According to Administration numbers, about 1 in 4 uninsured Americans are Latino, and about 10 million could qualify for coverage through the newly created health insurance marketplaces or Medicaid. Though the federal government has not released a breakdown of enrollment to date, experts have been warning the Latino enrollment numbers are falling short.

In California, 22 percent of the close to 700,000 who enrolled in the Covered California Health Exchange identified as Hispanic, even though Hispanics make up about half of the state's uninsured population. In recent weeks, community organizations have been holding more events trying to reach more families.

Gabriel Sanchez, who directs the Robert Wood Johnson Foundation Center for Health Policy at the University of New Mexico, said missteps in the first few months contributed to lower Hispanic enrollment numbers.

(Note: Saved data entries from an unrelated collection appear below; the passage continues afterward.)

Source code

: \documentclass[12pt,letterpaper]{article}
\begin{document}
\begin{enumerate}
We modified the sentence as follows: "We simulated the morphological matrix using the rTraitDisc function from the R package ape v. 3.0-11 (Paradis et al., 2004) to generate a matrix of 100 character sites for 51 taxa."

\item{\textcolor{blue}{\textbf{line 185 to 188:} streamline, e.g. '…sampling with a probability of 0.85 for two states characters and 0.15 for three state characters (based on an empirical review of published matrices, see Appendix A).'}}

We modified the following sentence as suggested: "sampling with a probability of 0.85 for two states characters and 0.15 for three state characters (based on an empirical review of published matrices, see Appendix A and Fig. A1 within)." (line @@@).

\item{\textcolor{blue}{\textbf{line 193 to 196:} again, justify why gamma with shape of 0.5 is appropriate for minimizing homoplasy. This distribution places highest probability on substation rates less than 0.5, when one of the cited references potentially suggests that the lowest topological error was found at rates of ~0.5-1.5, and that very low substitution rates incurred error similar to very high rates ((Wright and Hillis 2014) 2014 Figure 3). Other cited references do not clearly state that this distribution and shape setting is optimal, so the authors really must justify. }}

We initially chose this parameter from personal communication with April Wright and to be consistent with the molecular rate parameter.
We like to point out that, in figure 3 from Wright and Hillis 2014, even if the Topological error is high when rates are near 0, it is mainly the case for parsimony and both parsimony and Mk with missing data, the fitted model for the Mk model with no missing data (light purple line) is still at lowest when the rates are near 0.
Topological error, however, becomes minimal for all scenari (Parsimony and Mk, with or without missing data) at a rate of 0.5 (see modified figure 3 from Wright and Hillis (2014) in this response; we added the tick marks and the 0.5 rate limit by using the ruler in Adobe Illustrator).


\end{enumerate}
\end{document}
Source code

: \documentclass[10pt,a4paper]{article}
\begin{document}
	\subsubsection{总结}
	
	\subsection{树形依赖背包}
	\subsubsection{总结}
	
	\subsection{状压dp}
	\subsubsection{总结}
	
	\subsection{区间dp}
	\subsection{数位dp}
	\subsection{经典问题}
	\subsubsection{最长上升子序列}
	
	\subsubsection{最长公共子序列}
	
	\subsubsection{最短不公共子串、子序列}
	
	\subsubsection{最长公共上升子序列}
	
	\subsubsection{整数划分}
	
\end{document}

"I think the main lesson is you have to do more Hispanic-specific outreach...You have to approach it like a campaign"

"The lack of overall information early on was a huge problem," said Sanchez, pointing out the delay in Spanish-language tools and the website. "It took a while for things to get off the ground."

Recently, though, Sanchez said he has seen an improvement in the Administration's approach. "I think the main lesson is you have to do more Hispanic-specific outreach...The thing that’s interesting to me is that you have to approach it like a campaign," he added.

What has worked best for Hispanics has been direct help from a qualified health navigator or volunteer in the community who understands the process. Raveneau said Latino families still have time, and locators in the website show where families can go for assistance.

"Get on your smart phone, get on the website - please do not miss the deadline," she said. "What we find is so many people might not think they qualify but they do."